## [To do]
Search the records for the string "experience". Copy each line where it occurs.

## [Input data]
───

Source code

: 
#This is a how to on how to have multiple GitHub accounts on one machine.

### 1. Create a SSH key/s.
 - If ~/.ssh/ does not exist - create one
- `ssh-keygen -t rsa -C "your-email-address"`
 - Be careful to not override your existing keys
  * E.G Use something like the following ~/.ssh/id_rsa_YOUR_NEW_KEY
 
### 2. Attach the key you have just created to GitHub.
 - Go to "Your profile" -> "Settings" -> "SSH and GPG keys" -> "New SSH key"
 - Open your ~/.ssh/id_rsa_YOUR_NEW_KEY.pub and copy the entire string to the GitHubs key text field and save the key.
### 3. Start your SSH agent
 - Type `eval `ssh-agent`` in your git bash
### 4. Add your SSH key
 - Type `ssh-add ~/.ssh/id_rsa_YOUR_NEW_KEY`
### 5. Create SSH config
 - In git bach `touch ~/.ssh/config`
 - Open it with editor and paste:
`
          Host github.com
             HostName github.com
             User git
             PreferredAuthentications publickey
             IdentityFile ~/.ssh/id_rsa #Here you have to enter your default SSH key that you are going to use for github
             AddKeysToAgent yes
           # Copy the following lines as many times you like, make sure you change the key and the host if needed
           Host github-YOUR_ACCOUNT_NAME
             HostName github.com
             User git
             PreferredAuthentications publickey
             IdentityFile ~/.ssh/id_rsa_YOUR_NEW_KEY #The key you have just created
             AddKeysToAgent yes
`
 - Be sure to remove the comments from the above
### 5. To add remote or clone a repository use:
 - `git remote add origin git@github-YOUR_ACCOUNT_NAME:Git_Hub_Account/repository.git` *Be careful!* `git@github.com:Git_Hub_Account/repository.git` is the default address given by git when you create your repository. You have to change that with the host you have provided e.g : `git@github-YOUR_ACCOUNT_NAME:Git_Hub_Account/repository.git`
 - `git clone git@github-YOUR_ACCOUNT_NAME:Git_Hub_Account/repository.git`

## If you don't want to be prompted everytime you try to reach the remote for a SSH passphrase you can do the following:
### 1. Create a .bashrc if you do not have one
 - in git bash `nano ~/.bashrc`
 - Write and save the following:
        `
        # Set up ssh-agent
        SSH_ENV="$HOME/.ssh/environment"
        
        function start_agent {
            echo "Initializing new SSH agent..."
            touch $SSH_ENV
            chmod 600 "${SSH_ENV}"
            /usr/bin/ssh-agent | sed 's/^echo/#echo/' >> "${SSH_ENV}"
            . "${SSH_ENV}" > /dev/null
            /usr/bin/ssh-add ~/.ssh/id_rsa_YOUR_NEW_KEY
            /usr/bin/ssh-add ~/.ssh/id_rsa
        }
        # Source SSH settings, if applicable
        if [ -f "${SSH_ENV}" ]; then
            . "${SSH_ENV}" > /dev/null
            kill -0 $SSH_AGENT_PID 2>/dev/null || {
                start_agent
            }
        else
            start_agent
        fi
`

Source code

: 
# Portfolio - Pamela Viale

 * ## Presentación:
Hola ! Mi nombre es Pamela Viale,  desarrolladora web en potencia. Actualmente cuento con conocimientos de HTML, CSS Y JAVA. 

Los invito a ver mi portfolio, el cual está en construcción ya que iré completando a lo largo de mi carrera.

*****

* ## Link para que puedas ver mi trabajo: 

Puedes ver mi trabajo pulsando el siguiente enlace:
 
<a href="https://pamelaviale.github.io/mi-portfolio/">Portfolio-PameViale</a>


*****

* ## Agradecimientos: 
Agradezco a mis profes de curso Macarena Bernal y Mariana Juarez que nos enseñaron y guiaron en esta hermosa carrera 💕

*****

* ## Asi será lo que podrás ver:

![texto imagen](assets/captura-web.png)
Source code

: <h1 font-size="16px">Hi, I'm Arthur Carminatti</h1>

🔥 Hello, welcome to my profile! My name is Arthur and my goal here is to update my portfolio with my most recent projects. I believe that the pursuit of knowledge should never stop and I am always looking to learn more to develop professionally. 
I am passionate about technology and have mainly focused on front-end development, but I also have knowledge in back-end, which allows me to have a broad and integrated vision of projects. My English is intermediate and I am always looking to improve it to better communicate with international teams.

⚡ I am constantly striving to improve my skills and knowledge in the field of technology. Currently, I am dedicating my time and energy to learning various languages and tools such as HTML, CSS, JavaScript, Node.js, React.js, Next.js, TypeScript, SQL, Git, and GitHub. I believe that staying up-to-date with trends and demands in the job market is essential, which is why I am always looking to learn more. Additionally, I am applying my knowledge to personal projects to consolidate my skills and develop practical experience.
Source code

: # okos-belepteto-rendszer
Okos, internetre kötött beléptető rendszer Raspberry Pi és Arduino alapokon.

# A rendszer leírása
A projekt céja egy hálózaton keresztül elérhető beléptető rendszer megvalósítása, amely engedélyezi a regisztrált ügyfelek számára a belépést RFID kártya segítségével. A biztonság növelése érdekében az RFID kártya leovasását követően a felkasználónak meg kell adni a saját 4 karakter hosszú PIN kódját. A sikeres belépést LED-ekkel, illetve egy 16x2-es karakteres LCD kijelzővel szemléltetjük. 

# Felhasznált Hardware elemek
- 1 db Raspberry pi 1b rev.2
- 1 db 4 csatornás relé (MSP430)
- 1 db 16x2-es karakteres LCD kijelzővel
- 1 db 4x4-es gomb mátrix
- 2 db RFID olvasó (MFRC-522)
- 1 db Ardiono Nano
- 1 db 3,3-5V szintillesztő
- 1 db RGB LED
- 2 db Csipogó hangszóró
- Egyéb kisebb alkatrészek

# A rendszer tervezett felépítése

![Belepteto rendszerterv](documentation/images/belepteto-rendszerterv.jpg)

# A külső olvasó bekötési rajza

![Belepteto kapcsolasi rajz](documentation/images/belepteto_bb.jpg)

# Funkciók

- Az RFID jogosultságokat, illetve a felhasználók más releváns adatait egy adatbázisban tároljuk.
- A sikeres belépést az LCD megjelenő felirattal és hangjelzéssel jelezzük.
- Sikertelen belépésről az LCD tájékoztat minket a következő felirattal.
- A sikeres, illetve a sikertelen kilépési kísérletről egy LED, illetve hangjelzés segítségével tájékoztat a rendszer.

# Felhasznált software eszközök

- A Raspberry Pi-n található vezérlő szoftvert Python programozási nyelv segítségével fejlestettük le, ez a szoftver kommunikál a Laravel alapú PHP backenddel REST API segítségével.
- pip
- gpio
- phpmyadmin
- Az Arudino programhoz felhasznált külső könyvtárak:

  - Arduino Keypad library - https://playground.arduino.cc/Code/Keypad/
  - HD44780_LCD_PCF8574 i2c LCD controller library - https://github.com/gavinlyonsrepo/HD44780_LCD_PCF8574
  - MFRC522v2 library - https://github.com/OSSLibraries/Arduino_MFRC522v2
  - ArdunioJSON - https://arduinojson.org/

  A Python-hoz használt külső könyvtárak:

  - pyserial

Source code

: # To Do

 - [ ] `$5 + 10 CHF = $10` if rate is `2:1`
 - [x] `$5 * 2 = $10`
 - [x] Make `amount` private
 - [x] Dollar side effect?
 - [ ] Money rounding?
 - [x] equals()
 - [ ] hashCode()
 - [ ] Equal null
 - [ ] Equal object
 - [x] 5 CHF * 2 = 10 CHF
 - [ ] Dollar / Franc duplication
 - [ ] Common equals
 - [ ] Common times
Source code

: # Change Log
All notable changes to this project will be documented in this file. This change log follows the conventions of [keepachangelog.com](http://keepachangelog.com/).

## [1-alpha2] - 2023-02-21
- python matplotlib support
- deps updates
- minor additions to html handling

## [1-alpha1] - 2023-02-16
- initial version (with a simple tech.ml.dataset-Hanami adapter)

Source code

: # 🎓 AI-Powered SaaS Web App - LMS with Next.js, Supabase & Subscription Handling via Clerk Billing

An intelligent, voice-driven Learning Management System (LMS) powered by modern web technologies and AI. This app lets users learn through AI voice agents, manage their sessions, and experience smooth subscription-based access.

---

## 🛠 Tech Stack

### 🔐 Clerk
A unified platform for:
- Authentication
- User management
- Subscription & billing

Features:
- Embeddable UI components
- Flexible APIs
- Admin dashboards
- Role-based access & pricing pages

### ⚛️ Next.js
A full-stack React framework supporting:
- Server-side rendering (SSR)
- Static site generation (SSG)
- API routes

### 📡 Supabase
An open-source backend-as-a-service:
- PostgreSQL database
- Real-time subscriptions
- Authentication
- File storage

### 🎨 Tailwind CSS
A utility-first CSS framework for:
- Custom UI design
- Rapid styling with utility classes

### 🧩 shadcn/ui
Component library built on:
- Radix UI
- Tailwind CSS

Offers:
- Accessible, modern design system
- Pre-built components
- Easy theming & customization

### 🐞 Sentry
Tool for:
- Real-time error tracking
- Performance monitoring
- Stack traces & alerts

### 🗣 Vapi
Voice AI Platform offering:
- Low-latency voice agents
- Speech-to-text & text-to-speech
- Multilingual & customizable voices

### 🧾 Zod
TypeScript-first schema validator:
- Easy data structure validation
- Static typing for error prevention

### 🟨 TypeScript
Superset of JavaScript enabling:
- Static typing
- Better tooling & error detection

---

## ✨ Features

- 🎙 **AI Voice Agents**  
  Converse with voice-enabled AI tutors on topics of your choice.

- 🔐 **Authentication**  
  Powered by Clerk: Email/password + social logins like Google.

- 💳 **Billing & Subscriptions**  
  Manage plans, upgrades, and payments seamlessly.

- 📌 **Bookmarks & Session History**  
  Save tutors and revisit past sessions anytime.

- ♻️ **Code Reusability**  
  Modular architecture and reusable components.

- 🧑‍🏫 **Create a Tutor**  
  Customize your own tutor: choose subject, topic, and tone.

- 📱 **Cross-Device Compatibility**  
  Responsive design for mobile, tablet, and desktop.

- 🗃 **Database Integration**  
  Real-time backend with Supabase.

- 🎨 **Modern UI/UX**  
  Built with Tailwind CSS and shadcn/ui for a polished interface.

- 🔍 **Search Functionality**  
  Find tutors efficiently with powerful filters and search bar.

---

───

## [Answer box]
⚡ I am constantly striving to improve my skills and knowledge in the field of technology. Currently, I am dedicating my time and energy to learning various languages and tools such as HTML, CSS, JavaScript, Node.js, React.js, Next.js, TypeScript, SQL, Git, and GitHub. I believe that staying up-to-date with trends and demands in the job market is essential, which is why I am always looking to learn more. Additionally, I am applying my knowledge to personal projects to consolidate my skills and develop practical experience.
An intelligent, voice-driven Learning Management System (LMS) powered by modern web technologies and AI. This app lets users learn through AI voice agents, manage their sessions, and experience smooth subscription-based access.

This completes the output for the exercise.